WORK TO BE COMPLETED: In the records that follow, locate every line with "flair" and extract it.

DATA LISTING:
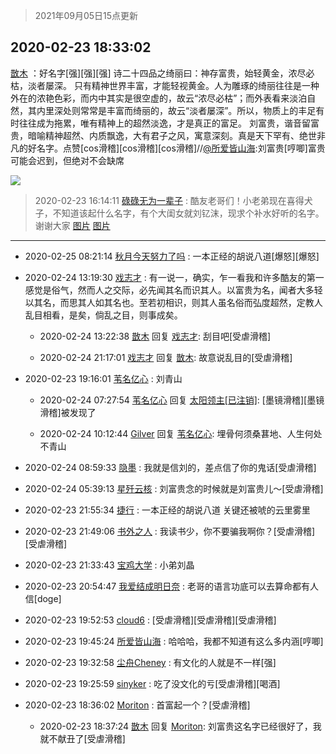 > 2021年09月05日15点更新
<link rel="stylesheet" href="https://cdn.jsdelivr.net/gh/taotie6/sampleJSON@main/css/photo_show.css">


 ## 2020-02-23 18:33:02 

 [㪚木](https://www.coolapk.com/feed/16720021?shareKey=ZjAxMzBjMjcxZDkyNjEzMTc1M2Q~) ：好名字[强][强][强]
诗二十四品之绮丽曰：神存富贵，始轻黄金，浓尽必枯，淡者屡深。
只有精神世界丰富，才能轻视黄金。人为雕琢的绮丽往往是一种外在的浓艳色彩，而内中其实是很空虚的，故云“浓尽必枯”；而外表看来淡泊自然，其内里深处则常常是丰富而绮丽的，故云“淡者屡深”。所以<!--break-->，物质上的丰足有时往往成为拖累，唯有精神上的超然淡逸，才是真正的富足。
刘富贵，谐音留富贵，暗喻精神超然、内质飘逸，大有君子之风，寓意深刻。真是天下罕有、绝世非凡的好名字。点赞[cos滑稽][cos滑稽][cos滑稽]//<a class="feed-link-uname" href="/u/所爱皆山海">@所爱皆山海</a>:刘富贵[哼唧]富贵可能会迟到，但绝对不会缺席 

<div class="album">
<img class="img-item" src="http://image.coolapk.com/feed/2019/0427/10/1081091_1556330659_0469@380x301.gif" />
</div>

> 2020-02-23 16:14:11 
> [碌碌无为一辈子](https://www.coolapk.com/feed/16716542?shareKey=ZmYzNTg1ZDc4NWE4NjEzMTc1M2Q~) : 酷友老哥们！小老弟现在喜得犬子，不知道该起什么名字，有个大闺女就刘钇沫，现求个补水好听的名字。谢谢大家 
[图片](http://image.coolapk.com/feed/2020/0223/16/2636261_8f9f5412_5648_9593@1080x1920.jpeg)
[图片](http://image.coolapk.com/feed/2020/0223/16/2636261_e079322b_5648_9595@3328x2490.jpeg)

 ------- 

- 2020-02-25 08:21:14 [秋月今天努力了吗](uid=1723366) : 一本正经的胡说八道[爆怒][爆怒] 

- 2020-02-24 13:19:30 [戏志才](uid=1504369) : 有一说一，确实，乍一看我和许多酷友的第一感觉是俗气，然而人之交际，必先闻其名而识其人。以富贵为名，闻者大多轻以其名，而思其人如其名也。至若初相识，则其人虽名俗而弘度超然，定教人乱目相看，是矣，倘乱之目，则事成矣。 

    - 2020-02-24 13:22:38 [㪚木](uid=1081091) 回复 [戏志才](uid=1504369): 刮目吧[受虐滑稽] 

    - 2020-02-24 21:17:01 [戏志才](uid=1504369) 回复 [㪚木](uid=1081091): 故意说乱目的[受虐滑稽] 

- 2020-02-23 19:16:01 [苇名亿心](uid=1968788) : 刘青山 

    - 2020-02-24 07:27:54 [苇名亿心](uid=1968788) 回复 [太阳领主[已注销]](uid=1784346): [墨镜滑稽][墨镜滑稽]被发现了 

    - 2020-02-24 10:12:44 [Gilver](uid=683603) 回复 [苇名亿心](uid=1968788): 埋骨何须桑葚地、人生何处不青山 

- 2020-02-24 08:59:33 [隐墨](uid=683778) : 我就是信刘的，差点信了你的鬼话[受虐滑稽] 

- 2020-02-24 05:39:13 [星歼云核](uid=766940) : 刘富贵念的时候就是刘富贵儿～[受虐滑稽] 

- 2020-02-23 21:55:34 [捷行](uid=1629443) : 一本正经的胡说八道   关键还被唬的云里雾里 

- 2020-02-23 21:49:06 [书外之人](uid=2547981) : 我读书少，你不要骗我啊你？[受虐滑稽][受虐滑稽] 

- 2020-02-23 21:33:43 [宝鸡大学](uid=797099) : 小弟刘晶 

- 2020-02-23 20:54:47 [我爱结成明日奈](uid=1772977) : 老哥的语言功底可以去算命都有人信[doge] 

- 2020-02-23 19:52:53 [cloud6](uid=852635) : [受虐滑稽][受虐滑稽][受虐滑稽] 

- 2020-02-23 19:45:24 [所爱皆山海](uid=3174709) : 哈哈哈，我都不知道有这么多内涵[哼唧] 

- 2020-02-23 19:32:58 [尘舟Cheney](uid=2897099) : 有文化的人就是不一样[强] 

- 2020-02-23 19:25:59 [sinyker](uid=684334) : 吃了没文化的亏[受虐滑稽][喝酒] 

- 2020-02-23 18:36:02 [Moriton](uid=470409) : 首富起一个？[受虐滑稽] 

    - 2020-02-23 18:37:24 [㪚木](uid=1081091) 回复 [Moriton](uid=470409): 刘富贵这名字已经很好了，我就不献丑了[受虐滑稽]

--

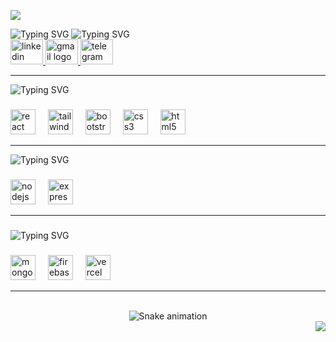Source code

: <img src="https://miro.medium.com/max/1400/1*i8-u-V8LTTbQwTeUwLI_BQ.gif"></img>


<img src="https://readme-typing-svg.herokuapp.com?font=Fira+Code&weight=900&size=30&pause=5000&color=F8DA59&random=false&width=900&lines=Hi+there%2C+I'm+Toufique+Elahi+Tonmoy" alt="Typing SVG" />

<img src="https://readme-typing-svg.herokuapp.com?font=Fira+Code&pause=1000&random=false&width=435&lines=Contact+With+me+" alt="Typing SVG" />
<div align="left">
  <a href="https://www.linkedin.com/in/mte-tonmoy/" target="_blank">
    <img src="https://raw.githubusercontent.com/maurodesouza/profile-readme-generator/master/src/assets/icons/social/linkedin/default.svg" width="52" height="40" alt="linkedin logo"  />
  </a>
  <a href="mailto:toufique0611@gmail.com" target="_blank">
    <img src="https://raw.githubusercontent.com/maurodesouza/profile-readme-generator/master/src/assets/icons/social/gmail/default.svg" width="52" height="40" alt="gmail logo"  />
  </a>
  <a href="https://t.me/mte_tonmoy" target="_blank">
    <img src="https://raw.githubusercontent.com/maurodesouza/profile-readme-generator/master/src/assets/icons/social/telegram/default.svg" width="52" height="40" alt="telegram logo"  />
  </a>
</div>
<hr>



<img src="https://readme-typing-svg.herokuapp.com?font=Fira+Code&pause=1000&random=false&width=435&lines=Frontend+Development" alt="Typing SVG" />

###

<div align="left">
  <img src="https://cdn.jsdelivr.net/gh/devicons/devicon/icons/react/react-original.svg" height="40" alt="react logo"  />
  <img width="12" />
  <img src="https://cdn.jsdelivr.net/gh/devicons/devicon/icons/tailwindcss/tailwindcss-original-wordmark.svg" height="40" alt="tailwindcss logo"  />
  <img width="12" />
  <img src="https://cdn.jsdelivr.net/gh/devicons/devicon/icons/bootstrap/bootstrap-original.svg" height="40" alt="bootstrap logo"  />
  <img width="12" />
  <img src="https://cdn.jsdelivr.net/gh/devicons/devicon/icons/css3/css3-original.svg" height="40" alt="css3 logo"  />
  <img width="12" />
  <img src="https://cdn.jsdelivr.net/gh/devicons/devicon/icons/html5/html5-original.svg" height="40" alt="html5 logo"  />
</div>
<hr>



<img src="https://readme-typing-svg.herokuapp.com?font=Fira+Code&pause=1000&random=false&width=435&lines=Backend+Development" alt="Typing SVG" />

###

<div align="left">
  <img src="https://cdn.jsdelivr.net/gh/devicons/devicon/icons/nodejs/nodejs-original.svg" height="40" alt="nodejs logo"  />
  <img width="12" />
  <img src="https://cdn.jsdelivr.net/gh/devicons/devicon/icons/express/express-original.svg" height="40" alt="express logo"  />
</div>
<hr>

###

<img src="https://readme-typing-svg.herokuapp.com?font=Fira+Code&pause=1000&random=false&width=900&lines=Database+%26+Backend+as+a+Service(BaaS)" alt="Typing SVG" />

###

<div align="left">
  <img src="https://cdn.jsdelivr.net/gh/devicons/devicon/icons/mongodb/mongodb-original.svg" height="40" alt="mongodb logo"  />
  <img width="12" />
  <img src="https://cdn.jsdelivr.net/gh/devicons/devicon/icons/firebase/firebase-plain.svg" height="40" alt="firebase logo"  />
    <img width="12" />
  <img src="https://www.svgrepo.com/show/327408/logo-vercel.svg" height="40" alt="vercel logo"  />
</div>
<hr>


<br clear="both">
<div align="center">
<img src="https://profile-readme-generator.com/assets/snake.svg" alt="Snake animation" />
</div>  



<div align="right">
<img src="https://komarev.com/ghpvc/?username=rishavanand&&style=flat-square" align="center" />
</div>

...

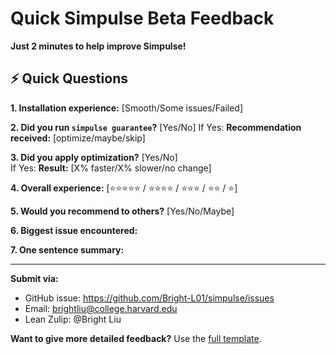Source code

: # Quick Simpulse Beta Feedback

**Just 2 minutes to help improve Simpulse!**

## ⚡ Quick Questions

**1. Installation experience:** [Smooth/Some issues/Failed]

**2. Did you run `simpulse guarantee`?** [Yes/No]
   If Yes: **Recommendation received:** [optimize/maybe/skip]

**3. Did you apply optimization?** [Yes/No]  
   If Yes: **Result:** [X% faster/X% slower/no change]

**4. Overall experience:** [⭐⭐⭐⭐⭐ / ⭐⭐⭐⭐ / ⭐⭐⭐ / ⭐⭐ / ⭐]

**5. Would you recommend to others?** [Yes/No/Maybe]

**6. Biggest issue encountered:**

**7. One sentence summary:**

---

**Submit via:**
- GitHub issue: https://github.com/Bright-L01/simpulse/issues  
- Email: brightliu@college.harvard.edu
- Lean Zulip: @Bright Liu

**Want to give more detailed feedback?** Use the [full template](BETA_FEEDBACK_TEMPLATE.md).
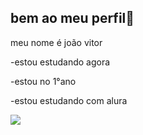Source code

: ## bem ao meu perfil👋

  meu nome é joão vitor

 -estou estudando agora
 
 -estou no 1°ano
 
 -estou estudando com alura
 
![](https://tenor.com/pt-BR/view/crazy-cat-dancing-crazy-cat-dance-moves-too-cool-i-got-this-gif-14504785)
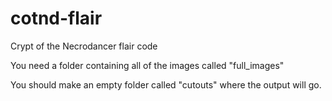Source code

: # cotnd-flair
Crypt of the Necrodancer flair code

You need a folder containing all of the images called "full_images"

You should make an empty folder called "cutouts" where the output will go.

FINAL ANSWER:
: # cotnd-flair
Crypt of the Necrodancer flair code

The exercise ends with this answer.